**PROBLEM STATEMENT**.
Go through the data below. List every line that holds the word "Bellman".

Saved entries:
□ □ □ □ □
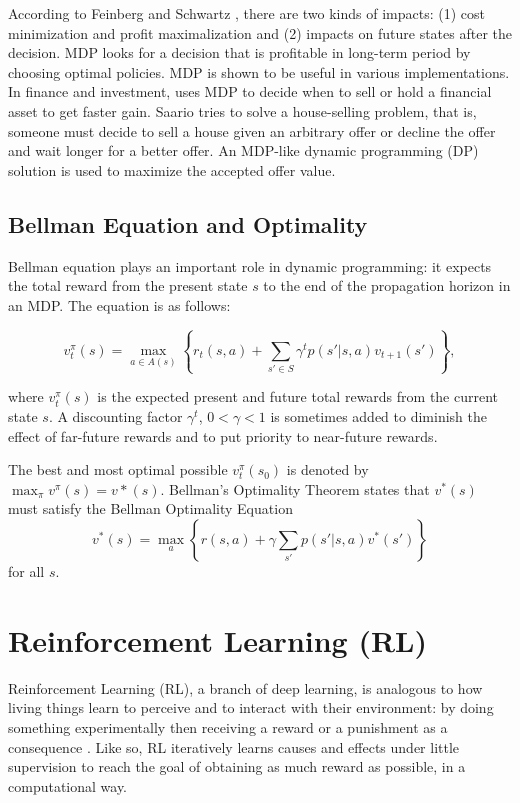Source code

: According to Feinberg and Schwartz \cite{BK01}, there are two kinds of impacts: (1) cost minimization and profit maximalization and (2) impacts on future states after the decision. MDP looks for a decision that is profitable in long-term period by choosing optimal policies. MDP is shown to be useful in various implementations. In finance and investment, \cite{BK03} uses MDP to decide when to sell or hold a financial asset to get faster gain. Saario \cite{BK04} tries to solve a house-selling problem, that is, someone must decide to sell a house given an arbitrary offer or decline the offer and wait longer for a better offer. An MDP-like dynamic programming (DP) solution is used to maximize the accepted offer value.

\subsection{Bellman Equation and Optimality}
Bellman equation plays an important role in dynamic programming: it expects the total reward from the present state $s$ to the end of the propagation horizon in an MDP. The equation \cite{ML01} is as follows:

\[
v^{\pi}_t(s) = \max_{{a\in{}A(s)}}\left\{r_t(s,a)+\sum_{s'\in{}S}\gamma^t p(s'|s,a)v_{t+1}(s')\right\},
\]

where $v^{\pi}_t(s)$ is the expected present and future total rewards from the current state $s$. A discounting factor $\gamma^t$, $0 < \gamma < 1$ is sometimes added to diminish the effect of far-future rewards and to put priority to near-future rewards.

The best and most optimal possible $v^{\pi}_t(s_0)$ is denoted by $\max_{\pi}v^{\pi}(s) = v*(s)$. Bellman's Optimality Theorem states that \cite{BK05} $v^*(s)$ must satisfy the Bellman Optimality Equation
\[
	v^*(s)=\max_{a}\left\{r(s,a)+\gamma{}\sum_{s'}p(s'|s,a)v^*(s')\right\}
\] for all $s$.

\section{Reinforcement Learning (RL)}
\indent\indent Reinforcement Learning (RL), a branch of deep learning, is analogous to how living things learn to perceive and to interact with their environment: by doing something experimentally then receiving a reward or a punishment as a consequence \cite{RL01}. Like so, RL iteratively learns causes and effects under little supervision to reach the goal of obtaining as much reward as possible, in a computational way.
□ □ □ □ □
**EXPECTED OUTPUT**.
\subsection{Bellman Equation and Optimality}
Bellman equation plays an important role in dynamic programming: it expects the total reward from the present state $s$ to the end of the propagation horizon in an MDP. The equation \cite{ML01} is as follows:
The best and most optimal possible $v^{\pi}_t(s_0)$ is denoted by $\max_{\pi}v^{\pi}(s) = v*(s)$. Bellman's Optimality Theorem states that \cite{BK05} $v^*(s)$ must satisfy the Bellman Optimality Equation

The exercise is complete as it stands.